(Stored data)
================

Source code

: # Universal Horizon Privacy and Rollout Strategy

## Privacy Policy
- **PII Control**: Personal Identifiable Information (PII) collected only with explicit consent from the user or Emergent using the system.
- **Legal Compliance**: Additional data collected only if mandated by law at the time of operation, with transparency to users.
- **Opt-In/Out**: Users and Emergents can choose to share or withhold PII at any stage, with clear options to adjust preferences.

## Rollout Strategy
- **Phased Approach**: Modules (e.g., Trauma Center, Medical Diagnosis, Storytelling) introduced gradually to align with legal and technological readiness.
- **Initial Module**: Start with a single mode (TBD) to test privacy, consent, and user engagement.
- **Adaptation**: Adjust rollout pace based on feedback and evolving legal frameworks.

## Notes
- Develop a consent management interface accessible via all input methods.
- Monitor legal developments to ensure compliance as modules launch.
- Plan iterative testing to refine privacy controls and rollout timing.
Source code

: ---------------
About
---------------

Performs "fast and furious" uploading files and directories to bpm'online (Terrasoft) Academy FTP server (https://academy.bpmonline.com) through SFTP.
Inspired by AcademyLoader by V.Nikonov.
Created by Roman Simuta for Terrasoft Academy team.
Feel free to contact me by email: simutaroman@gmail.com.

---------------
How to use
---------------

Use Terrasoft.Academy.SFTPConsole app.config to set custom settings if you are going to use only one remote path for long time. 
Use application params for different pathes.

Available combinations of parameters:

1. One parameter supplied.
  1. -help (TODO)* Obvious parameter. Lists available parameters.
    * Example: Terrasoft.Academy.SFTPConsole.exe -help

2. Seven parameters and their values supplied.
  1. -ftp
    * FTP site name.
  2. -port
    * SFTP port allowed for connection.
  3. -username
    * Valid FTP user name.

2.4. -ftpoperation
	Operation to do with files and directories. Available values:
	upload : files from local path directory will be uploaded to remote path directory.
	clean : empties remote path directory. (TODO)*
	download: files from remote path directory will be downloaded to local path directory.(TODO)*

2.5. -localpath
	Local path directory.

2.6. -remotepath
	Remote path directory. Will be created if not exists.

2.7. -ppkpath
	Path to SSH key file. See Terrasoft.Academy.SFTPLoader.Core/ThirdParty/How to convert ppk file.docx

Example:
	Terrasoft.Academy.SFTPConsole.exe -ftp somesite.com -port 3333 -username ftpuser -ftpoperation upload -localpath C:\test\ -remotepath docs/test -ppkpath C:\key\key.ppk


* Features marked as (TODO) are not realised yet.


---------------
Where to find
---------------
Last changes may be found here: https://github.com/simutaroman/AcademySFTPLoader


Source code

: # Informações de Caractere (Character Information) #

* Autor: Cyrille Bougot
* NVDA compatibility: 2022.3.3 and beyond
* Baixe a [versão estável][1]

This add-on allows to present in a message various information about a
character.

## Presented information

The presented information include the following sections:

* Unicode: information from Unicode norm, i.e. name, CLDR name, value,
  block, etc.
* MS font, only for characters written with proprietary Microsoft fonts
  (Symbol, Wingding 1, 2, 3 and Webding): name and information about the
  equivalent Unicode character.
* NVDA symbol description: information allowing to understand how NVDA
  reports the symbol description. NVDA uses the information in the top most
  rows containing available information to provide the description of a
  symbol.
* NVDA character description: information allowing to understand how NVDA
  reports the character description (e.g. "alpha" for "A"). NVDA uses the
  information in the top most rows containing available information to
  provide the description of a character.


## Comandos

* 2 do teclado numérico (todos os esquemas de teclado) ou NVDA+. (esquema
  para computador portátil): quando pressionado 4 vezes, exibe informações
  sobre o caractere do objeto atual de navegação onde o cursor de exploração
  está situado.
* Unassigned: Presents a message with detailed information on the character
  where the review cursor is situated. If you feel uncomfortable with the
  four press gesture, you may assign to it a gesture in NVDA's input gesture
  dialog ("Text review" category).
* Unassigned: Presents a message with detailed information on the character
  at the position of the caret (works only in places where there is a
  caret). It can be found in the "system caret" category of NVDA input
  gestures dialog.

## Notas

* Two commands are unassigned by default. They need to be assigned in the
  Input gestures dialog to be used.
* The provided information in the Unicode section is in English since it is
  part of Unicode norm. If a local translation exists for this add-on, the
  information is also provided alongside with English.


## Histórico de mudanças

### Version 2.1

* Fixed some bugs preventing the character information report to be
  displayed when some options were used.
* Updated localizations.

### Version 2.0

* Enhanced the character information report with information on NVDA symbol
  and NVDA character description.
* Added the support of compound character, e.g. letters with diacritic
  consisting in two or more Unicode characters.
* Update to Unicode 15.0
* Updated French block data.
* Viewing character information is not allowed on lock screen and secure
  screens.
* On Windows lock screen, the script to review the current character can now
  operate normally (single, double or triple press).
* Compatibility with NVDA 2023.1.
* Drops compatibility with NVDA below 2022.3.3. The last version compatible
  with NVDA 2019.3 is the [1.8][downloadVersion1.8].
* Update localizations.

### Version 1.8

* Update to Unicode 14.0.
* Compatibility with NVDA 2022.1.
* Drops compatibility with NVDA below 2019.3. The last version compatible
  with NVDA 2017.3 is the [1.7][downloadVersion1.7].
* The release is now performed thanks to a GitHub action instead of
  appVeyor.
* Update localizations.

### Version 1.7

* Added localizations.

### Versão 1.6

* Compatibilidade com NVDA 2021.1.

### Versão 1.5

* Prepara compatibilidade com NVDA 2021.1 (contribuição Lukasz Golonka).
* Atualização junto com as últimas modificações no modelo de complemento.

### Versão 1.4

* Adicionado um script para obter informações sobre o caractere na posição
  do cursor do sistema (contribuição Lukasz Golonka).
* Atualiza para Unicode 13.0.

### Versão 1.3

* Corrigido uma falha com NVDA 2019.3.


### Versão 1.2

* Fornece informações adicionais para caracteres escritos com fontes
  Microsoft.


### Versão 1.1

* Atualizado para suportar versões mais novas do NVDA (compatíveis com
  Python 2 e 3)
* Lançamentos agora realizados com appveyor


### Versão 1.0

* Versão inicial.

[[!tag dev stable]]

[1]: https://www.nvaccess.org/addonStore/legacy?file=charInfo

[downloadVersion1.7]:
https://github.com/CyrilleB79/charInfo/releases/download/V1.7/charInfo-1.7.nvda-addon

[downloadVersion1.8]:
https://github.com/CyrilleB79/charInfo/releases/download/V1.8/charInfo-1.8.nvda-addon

================

Of all the entries above, repeat only the lines from the line that has "- **Legal Compliance**: Additional" to the line that has "1. -help (TODO)*", both lines included, exactly.

__Solution to this task__.
- **Legal Compliance**: Additional data collected only if mandated by law at the time of operation, with transparency to users.
- **Opt-In/Out**: Users and Emergents can choose to share or withhold PII at any stage, with clear options to adjust preferences.

## Rollout Strategy
- **Phased Approach**: Modules (e.g., Trauma Center, Medical Diagnosis, Storytelling) introduced gradually to align with legal and technological readiness.
- **Initial Module**: Start with a single mode (TBD) to test privacy, consent, and user engagement.
- **Adaptation**: Adjust rollout pace based on feedback and evolving legal frameworks.

## Notes
- Develop a consent management interface accessible via all input methods.
- Monitor legal developments to ensure compliance as modules launch.
- Plan iterative testing to refine privacy controls and rollout timing.
Source code

: ---------------
About
---------------

Performs "fast and furious" uploading files and directories to bpm'online (Terrasoft) Academy FTP server (https://academy.bpmonline.com) through SFTP.
Inspired by AcademyLoader by V.Nikonov.
Created by Roman Simuta for Terrasoft Academy team.
Feel free to contact me by email: simutaroman@gmail.com.

---------------
How to use
---------------

Use Terrasoft.Academy.SFTPConsole app.config to set custom settings if you are going to use only one remote path for long time. 
Use application params for different pathes.

Available combinations of parameters:

1. One parameter supplied.
  1. -help (TODO)* Obvious parameter. Lists available parameters.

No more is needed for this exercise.